132 セーフティネット
「なんというか…うん…うん…微妙な感じが…」
「どこが微妙なの?」
「なんというかさ、ぼったくりの気配が…」
「寄付日と寄付額は公表されているし、対象は貧乏人だからな。そんなに阿漕な真似はしないさ。商人なんかからバックマージンを貰っている可能性は否定しないが、やり過ぎると教会の監査人がやってくる。実際に、横領の罪で捕縛された教会関係者もいる」
「なるほどね…なら、ちょっと安心かな。さて!潜入開始じゃ~!」
「それじゃ、リンちゃんに確認ね。あなたは3歳児、セリフは基本『だ』のみ。チート能力・魔力漏れ厳禁、常時『シュワ―、フワ―』を意識する。父親はC級冒険者で斥候が得意な親バカ、母親はD級冒険者でリスク管理が得意なしっかり者。OK?」
「だっだー!(了解!)」
「クロは常時シマエナガの姿でいること。これ絶対、OK?」
「チーチー(分かってるって)」
教会に向かい、ソルさんが代表して教会の司祭様に寄付と女神様への感謝の祈りを捧げたいと告げる。寄付に関しては、半額ずつで用途を限定するものとしないものに分ける事にしていた。用途を限定する寄付については、孤児達の食事と教育にしてほしいと希望した。今回は、子供達が被害者という事もあり、子供向けの慈善活動にしてほしかったからだ。

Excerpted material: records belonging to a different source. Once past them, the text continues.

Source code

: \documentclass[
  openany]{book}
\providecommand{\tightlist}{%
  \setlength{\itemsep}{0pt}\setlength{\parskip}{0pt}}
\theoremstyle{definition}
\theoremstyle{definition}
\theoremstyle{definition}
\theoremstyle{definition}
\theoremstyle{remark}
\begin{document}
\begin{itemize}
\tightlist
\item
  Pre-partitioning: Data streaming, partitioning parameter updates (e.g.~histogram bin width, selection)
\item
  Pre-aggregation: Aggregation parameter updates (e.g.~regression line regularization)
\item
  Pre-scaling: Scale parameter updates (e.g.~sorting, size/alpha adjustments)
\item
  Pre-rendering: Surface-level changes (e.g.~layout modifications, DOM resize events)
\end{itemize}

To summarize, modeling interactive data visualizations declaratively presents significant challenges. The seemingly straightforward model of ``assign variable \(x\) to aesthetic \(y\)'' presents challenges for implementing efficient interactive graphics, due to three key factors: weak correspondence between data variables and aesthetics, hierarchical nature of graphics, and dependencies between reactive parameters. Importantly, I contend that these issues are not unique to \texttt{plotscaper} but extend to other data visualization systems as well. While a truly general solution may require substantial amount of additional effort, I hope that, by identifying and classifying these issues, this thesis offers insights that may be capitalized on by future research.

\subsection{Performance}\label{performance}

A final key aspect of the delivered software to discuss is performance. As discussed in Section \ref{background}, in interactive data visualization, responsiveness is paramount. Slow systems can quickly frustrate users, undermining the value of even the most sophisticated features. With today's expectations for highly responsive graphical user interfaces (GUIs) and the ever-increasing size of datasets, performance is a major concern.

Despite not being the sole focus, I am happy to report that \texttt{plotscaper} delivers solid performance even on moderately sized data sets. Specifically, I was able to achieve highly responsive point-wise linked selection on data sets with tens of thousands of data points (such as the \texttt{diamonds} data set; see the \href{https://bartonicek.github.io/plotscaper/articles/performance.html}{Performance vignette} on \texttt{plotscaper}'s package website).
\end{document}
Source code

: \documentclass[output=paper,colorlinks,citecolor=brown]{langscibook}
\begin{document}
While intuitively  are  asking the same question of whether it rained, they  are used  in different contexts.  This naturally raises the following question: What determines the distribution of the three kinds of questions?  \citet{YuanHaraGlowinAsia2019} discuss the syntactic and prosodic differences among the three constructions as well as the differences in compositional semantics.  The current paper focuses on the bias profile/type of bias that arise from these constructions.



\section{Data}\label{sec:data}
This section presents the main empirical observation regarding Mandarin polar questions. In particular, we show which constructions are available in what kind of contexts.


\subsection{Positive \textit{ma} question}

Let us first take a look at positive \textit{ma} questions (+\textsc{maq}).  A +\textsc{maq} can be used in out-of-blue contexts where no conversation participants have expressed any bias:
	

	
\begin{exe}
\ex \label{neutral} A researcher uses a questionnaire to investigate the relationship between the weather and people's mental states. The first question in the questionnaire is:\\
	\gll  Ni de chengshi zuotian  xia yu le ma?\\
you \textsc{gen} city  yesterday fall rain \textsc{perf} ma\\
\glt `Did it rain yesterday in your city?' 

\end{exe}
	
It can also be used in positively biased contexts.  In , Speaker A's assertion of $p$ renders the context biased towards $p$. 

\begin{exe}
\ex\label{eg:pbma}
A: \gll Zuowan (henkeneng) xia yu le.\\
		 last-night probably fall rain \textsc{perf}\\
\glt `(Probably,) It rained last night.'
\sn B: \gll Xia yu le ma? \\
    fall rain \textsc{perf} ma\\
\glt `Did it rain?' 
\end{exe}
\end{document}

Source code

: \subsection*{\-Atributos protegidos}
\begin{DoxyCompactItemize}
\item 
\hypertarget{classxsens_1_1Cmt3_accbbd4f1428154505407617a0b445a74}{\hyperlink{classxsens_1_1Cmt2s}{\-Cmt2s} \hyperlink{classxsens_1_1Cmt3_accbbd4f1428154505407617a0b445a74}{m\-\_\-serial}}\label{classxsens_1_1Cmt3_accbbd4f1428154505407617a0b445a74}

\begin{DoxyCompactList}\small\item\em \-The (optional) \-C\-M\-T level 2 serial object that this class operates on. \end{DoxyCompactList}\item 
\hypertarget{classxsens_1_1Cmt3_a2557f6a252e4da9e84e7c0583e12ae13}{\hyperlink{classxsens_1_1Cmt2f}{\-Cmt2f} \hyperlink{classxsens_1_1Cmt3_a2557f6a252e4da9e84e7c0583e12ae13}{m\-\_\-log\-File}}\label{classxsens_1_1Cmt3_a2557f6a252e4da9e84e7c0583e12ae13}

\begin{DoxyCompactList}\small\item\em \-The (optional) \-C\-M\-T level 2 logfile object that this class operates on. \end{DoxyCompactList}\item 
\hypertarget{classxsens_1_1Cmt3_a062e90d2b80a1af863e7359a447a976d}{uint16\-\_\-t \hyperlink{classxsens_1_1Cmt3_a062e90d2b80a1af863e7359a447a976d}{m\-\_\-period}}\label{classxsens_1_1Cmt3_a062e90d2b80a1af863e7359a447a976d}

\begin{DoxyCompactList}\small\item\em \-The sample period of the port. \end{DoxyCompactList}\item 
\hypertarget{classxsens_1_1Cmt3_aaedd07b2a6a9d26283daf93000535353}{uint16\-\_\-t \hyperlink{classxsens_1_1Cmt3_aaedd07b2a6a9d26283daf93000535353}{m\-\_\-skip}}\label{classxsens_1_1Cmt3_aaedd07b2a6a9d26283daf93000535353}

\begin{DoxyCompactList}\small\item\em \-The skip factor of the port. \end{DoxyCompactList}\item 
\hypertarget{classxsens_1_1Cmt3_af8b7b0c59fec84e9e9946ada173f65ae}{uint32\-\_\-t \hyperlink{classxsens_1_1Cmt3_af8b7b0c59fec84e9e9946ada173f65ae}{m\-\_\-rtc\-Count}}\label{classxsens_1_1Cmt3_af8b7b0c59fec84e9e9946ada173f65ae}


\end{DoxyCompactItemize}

「今回は、クエスト報酬の8割もの金額を寄付してくださり、ありがとうございます。女神様も大変お喜びになるでしょう。祈りの間には、ご家族全員で入られますか?それとも、どなたかが代表して入られますか?」
「女神様のご加護のもと、家族全員が頑張った結果、無事にリン達が親元に変えることができたと思っている。だから、家族全員で祈りの間に入りたい。その後リンに教会のことを色々と教えたいと思っている」
「だ~だだ(1人で入ってみたい)」
「あら?リンは1人で入ってみたいの?司祭様、まずはこの子1人で入ってみて、その後家族全員で入ることもできますか?」
「お子さんが1人で泣いたりしないのであれば勿論できますよ」
「だ~!(泣かないし!)」
まずはリンちゃんだけで祈りの間に行くので、私達夫婦は一般の人達が祈りを捧げる礼拝堂で司祭様と共に待つ。司祭様が寄付金を孤児たちの為に使うための内容を説明してくれた。まずは寄付額の5割程度を食料調達、残りの5割を使って司祭様や助祭の方達が文字の読み書きや計算などを教えてくれるそうだ。